The new digital cameras make bird photography easy and fun.

To see some recommended cameras for bird photography go to the camera store

For those switching from film to digital here are answers to a few questions many will have.

What is the difference in lens focal length?

This is probably the most asked question.  Most modern digital SLR cameras use a sensor that is approximately 22  15 mm.  In 35 millimeter cameras the focal plane is 24 X 36 mm.  Because of the smaller sensor size you loose some of the wide angle.

Any focal length lens from a 35 mm camera is the same as a lens 1 and a half times that size for a digital SLR camera.  That means that a 50 millimeter lens for a 35 mm camera is the same as a 75 mm lens of a digital camera.

This is why many digital cameras these days will come with an 18 to 55 zoom lens, which would be about like a 28 mm to 80 mm zoom in a 35 millimeter camera.

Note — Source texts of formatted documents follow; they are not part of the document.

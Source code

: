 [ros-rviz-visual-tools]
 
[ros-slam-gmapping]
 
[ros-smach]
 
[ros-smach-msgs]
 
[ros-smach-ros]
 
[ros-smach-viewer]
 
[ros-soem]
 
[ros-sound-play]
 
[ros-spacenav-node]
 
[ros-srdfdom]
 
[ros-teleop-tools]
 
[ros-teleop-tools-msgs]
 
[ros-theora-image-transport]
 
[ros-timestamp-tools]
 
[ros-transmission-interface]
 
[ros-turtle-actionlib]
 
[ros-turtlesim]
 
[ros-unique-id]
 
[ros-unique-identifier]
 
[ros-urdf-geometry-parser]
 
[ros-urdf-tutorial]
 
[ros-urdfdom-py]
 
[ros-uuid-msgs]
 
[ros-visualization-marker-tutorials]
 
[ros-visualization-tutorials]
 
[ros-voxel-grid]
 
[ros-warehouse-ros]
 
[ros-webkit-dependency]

Many people will ask if they can use their old 35mm lenses with a digital SLR camera.  The answer is that in some cameras if the mounts are the same you will be able to shoot with the old lens, but you will not have any metering ability because there will be no contacts.

Is there a difference in quality between film and digital cameras?

In film you are concerned with grain size to determine how detailed your picture is.  While there is no direct comparison, in digital photography you are concerned with the number of pixels.  The more pixels or spots registered in your image the better quality of image.  A six mega pixel image will look good if it is printed at 16 x 20.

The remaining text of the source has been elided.